- _WHAT YOU WILL DO_
From the entries below, gather each line containing the word "Farzad".

----

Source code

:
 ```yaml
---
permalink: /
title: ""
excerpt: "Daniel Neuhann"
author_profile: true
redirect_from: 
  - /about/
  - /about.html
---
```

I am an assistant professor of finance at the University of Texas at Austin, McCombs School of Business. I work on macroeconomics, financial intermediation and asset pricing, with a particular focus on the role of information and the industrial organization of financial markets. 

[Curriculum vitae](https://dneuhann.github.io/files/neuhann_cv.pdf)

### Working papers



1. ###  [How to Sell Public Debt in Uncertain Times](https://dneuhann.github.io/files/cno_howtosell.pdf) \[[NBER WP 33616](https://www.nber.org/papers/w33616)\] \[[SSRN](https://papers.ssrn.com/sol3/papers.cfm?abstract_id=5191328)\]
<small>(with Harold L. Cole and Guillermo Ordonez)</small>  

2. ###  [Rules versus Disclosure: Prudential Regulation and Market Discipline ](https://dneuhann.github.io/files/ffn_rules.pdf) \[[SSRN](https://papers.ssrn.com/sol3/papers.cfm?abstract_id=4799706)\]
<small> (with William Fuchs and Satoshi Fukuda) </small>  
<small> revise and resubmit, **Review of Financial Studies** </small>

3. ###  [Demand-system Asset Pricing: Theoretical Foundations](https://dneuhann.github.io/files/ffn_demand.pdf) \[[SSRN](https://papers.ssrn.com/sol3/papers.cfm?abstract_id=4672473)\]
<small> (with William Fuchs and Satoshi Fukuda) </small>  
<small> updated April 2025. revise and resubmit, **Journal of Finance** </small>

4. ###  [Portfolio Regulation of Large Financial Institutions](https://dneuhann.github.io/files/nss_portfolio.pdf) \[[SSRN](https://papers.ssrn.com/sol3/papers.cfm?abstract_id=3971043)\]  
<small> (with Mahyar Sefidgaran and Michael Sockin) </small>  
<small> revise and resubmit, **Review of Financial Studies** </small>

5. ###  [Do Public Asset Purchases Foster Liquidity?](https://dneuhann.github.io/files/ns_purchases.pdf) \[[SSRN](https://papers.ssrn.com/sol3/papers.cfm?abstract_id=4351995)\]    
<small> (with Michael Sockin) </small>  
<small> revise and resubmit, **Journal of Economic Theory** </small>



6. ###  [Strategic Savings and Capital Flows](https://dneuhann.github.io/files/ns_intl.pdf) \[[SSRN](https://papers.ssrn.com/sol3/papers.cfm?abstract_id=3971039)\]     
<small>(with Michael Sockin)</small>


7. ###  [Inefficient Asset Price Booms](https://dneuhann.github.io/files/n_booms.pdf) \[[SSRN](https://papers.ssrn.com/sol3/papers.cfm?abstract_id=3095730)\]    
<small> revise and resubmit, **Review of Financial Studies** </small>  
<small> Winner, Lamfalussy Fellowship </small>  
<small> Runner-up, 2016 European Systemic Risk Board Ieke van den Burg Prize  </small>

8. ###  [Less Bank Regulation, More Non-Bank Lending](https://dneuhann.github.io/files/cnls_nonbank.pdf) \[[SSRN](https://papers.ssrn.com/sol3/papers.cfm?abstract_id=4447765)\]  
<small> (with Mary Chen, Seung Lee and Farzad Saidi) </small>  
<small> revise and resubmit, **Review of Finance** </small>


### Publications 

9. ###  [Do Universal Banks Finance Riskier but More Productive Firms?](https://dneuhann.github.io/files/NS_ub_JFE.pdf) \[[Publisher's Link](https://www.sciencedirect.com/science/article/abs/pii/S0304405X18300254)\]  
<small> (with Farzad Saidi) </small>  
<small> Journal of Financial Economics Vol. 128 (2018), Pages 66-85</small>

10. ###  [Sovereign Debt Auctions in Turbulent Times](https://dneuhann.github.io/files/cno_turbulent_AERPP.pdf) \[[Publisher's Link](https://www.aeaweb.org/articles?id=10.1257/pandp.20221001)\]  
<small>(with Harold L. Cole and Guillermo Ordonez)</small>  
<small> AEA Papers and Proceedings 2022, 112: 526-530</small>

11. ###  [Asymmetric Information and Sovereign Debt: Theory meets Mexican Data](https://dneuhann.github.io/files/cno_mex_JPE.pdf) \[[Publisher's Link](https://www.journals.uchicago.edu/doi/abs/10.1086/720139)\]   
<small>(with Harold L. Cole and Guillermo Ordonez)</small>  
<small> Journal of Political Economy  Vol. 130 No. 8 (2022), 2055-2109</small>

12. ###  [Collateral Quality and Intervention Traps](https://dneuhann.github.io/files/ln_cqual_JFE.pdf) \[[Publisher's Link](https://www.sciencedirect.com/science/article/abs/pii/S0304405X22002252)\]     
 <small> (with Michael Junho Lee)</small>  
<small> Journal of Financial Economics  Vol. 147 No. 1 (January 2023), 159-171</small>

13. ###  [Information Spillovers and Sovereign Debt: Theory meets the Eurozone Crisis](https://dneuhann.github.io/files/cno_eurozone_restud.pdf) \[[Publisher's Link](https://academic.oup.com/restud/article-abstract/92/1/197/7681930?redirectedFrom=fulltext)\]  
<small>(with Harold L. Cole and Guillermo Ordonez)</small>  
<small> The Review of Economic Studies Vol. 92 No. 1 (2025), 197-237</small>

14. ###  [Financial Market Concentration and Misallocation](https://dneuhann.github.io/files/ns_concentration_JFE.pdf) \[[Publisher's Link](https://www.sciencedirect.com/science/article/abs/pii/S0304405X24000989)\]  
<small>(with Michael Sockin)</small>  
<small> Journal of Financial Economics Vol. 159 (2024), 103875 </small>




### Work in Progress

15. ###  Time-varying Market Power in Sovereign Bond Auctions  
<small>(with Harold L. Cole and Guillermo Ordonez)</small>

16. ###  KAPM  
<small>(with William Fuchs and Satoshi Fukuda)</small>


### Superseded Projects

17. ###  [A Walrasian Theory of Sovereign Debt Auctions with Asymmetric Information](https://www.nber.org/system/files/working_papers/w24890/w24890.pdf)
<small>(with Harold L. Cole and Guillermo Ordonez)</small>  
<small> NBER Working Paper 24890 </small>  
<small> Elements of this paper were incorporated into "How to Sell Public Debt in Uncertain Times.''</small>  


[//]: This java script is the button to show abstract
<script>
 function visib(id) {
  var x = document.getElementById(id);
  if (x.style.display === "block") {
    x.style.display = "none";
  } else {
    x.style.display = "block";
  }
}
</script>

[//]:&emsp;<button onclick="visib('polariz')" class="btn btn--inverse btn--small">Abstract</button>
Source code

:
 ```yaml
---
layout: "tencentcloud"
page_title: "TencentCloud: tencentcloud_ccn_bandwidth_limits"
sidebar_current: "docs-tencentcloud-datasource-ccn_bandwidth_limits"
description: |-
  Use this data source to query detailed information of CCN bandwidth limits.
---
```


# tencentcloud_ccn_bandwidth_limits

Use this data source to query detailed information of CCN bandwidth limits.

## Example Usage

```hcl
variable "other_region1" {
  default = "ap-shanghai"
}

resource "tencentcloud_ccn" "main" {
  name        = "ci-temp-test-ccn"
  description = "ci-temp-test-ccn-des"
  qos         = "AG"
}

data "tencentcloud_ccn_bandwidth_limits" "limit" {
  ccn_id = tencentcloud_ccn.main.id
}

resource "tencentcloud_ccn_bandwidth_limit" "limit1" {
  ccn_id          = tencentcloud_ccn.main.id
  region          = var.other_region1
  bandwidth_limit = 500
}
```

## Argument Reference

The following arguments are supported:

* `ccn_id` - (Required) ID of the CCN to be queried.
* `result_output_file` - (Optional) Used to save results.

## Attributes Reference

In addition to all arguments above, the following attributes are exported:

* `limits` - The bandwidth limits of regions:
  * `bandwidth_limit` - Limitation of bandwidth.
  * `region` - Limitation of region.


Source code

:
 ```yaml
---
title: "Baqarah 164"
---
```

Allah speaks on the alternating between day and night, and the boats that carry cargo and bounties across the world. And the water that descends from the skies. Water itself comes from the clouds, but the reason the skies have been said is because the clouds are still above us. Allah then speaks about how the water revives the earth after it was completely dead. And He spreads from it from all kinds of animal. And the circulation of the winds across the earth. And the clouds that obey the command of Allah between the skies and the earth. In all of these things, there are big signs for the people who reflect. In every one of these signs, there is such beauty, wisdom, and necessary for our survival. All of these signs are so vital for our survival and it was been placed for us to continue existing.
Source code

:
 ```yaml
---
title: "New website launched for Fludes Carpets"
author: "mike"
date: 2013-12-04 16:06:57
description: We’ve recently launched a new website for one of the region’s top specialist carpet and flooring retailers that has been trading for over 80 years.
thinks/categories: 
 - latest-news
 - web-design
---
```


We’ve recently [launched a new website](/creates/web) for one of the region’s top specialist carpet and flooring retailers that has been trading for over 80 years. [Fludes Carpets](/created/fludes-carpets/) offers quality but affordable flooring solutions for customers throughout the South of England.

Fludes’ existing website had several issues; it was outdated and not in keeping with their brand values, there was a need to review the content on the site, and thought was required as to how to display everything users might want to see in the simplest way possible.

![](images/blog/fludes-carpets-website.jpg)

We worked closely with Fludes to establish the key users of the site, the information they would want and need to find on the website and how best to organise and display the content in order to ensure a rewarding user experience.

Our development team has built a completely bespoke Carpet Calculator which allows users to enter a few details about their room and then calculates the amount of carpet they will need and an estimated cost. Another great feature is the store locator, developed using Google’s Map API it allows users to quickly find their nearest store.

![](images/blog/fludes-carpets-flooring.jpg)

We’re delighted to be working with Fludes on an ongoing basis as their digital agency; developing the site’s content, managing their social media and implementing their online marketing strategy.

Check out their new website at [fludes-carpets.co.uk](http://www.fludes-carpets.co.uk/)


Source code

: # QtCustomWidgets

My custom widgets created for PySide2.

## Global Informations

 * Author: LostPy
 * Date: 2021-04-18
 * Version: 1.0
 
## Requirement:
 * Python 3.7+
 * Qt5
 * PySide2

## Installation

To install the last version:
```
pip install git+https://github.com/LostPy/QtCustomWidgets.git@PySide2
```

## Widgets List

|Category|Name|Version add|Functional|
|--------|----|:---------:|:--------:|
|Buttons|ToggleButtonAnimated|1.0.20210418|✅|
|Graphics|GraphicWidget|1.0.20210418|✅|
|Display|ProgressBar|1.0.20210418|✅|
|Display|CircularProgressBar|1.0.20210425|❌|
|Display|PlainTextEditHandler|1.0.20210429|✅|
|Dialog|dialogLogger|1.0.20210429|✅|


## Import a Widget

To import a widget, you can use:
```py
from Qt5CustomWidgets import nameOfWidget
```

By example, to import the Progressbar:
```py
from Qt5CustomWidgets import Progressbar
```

----

- _COMPLETED TASK_
<small> (with Mary Chen, Seung Lee and Farzad Saidi) </small>  
<small> (with Farzad Saidi) </small>  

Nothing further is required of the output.